For one thing, you all get here at the same time! — usually in the middle of a heat wave and a week-long Red Sox home stand when the streets of Back Bay would be sufficiently overtaxed without your parents' double-parked minivans and your damn curb-hopping U-Hauls.
We weren't ready for you. We never are. You paralyze our easily-paralyzed city, and we resent it.
Even after Mom and Dad have scurried back to their empty nest, your presence intensifies and institutionalizes our traffic chaos. Native Bostonians are terrible and uncivil drivers. You may be able to handle a car, but unless you learned to drive in, say, Rome or Beirut, you are unprepared to compete here, because you don't have the chops to know how to get the fuck out of the way!
You can't even cross streets properly. Like the numerous out-of-town visitors who die beneath our raging wheels in summer, you fell for that shit about crosswalks and pop yourself randomly into traffic actually expecting that somebody's going to stop and let you get to the other side. Fools! In Boston, only tourists and suicides cross at corners. Natives cross at mid-block, where there are fewer surprises and they can see what's coming.

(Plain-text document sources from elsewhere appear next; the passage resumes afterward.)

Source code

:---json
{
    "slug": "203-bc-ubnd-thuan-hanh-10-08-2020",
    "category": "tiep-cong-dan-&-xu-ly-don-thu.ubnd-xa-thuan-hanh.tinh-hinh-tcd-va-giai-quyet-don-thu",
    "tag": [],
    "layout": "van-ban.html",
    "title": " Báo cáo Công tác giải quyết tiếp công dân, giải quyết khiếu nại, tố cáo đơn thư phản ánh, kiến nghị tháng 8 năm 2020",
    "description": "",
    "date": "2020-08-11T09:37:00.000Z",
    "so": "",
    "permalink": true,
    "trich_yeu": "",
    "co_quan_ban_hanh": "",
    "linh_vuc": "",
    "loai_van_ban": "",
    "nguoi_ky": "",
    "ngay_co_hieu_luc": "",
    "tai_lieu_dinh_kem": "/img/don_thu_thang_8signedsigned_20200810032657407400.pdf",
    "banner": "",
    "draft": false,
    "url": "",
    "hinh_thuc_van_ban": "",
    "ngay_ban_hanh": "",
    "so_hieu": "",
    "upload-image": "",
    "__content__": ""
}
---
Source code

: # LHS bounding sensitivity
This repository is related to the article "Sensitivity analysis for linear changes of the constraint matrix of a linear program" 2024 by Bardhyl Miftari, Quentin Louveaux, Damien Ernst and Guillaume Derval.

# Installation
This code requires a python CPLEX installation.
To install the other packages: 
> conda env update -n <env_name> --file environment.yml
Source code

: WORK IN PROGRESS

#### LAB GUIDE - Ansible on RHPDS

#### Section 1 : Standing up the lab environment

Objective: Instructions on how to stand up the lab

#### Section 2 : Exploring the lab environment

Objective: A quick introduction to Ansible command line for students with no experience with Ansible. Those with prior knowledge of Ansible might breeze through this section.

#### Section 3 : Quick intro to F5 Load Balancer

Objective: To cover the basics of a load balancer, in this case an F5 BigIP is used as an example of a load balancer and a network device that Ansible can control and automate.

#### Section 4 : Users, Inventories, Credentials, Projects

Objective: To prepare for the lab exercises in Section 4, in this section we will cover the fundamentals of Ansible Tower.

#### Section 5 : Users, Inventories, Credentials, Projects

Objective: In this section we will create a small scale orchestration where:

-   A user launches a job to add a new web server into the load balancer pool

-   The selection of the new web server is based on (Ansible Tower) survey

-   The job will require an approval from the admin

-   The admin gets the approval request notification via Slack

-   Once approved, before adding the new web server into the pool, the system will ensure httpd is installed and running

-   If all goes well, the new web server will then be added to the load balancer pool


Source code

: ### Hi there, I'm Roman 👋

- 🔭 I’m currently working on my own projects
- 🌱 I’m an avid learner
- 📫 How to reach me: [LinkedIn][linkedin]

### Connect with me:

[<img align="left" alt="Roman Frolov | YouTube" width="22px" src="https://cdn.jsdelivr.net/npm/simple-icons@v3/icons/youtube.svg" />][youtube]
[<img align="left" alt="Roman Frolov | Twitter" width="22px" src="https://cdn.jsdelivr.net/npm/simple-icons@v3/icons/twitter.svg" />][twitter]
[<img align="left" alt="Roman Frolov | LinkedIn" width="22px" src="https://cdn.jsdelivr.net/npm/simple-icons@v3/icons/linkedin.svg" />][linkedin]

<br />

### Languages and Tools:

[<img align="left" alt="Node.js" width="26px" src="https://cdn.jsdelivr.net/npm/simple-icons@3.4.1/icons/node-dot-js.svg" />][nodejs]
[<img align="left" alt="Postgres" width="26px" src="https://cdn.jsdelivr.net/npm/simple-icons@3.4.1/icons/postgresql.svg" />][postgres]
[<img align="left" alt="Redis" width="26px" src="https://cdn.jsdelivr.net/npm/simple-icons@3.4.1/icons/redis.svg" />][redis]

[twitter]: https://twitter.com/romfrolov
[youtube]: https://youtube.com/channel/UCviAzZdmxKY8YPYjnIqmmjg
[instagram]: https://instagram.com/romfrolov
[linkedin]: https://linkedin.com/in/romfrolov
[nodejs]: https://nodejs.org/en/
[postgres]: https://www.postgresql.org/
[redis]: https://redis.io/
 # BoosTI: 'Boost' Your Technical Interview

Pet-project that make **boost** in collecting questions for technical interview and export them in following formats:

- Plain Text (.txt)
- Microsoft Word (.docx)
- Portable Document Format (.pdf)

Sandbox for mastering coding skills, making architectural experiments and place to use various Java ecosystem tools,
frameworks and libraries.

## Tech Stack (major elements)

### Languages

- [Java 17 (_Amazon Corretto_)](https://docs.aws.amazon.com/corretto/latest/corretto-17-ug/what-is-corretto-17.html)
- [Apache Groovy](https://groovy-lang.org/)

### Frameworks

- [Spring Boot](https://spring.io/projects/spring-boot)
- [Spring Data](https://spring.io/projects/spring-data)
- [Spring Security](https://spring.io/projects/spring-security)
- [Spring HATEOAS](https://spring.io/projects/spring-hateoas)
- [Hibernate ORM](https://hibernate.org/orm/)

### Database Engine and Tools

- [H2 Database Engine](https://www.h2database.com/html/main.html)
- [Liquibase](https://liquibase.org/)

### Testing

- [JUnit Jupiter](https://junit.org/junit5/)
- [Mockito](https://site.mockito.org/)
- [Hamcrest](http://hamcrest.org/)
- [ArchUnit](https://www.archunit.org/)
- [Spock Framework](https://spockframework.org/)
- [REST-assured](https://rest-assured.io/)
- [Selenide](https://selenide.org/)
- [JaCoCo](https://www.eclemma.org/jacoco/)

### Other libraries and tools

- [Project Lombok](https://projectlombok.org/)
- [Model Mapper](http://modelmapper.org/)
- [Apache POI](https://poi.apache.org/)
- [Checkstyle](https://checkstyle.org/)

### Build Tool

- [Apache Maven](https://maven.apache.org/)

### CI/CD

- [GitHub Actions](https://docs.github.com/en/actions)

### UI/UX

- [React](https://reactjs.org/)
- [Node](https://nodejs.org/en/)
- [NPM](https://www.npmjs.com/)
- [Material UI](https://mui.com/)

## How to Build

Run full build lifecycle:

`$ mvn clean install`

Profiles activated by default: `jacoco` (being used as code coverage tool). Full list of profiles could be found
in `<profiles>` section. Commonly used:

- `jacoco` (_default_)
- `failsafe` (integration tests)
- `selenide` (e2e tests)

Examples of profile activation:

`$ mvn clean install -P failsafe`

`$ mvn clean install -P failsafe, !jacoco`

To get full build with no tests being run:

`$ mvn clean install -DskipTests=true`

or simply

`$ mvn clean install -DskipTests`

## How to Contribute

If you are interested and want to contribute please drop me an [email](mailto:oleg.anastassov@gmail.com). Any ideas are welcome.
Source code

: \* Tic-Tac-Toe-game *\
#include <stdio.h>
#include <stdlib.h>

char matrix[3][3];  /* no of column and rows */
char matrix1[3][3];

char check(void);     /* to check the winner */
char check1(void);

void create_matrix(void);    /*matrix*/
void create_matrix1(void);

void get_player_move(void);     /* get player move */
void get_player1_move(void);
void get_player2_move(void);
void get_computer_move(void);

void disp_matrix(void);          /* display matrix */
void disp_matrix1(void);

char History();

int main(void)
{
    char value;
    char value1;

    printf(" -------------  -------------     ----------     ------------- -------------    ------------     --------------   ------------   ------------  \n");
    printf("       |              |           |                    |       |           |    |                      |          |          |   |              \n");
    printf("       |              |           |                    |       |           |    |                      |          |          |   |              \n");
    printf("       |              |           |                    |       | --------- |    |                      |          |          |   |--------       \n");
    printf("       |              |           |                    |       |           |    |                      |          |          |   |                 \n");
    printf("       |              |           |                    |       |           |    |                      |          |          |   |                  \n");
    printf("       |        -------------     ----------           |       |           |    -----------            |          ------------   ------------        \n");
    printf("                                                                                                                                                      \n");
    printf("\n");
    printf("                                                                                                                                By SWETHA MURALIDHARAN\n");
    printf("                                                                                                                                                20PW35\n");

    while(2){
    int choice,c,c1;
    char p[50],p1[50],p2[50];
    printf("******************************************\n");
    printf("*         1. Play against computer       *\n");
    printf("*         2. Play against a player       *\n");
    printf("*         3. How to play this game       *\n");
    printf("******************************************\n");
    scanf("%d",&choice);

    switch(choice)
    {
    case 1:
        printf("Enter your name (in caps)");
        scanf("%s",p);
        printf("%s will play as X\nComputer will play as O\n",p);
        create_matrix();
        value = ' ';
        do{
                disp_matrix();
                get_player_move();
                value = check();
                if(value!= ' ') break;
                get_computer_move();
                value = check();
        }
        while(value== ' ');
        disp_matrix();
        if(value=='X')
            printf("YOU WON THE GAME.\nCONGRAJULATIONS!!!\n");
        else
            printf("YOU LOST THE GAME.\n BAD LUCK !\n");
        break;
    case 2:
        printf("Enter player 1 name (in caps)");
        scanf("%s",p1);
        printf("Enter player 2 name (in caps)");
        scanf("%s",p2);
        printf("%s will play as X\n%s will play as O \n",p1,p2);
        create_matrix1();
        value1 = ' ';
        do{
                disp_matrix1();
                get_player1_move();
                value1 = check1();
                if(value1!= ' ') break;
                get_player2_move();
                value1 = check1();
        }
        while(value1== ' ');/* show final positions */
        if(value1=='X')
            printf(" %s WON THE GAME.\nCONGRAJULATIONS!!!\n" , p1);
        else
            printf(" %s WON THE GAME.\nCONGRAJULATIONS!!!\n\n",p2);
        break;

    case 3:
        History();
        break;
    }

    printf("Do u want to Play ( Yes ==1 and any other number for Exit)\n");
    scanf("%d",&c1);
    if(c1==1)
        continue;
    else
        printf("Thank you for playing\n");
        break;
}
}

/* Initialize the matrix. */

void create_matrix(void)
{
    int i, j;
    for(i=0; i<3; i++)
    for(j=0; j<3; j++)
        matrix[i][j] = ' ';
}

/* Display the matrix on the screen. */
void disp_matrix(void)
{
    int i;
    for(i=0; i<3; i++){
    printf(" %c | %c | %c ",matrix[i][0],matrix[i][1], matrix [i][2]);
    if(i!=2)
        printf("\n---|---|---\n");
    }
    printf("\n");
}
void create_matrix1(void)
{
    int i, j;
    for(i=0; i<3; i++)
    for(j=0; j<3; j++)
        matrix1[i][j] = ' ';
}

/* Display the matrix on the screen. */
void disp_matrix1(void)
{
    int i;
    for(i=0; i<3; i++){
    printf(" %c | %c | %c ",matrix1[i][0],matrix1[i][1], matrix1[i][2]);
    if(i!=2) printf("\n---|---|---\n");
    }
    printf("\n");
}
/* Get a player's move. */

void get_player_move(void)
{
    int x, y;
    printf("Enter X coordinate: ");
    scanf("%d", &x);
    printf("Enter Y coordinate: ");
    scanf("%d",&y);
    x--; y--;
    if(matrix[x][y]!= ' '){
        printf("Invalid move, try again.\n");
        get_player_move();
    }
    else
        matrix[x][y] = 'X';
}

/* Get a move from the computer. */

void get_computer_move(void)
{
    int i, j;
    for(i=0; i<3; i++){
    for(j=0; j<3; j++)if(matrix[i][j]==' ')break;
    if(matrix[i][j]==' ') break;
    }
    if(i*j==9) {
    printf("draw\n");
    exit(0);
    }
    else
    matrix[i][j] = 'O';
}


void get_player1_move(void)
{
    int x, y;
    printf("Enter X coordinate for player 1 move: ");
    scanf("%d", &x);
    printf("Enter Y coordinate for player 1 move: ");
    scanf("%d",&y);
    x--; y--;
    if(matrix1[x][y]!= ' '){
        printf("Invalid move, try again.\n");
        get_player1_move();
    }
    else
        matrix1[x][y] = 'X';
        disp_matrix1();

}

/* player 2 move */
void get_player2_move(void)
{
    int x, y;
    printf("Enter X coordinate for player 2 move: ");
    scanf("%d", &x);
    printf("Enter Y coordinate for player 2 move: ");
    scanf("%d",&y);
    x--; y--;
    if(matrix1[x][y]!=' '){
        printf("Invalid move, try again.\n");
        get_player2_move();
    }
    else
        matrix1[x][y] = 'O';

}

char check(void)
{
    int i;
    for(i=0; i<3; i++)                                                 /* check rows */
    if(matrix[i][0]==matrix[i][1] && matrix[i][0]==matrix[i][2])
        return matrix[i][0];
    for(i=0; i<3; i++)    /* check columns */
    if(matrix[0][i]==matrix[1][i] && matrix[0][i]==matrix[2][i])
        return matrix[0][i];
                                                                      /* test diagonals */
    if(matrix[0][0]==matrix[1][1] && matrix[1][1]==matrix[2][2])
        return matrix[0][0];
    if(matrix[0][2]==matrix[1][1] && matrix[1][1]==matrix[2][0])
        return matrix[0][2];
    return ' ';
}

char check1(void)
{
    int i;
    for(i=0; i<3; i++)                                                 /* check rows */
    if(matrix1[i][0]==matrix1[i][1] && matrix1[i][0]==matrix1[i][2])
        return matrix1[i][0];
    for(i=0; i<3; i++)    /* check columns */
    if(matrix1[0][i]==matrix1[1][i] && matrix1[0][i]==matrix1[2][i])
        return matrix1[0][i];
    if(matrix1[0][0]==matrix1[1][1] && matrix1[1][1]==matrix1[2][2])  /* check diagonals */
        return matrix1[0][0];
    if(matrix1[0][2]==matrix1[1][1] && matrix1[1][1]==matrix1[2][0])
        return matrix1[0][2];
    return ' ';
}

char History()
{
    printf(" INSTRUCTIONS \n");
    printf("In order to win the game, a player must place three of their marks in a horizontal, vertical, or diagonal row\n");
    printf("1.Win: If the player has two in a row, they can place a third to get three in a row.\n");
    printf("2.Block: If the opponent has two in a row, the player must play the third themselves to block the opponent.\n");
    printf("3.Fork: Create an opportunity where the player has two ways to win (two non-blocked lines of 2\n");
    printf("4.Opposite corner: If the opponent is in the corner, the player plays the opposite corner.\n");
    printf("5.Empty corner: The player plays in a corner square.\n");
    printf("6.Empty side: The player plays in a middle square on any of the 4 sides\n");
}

But you're entitled to the right of way, you whine. Think about it. You're on foot. You can give me the finger. I'm in a car. I can end your life. Where either of us has a right to be isn't really part of the equation.
And the same goes for your green-so-green bicycles. Sorry. This city talks a good game about becoming bike friendly, but Amsterdam, this is not, nor will it be. Go ahead; assert yourself in traffic. You're on two flimsy wheels saving the planet one street at a time. You can give me the finger. I'm squandering the world's petro-resources and hastening global decay in a multi-ton contraption. I can end your life. You're good; I'm bad. Agreed. So?
Nor do you behave well when drunk. Look, we've got our quota of native-born belligerent, staggering fat fucks. Just stroll down Brookline Ave after a Red Sox game and see. Compared to those big-barfing brawlers, you're the amateur hour. Piss on somebody's lawn? Ha! These guys relieve themselves on cop cars and baby strollers. Your childish displays of over-indulgence (and that includeS karaoke) are neither needed nor appreciated. Drink and go home.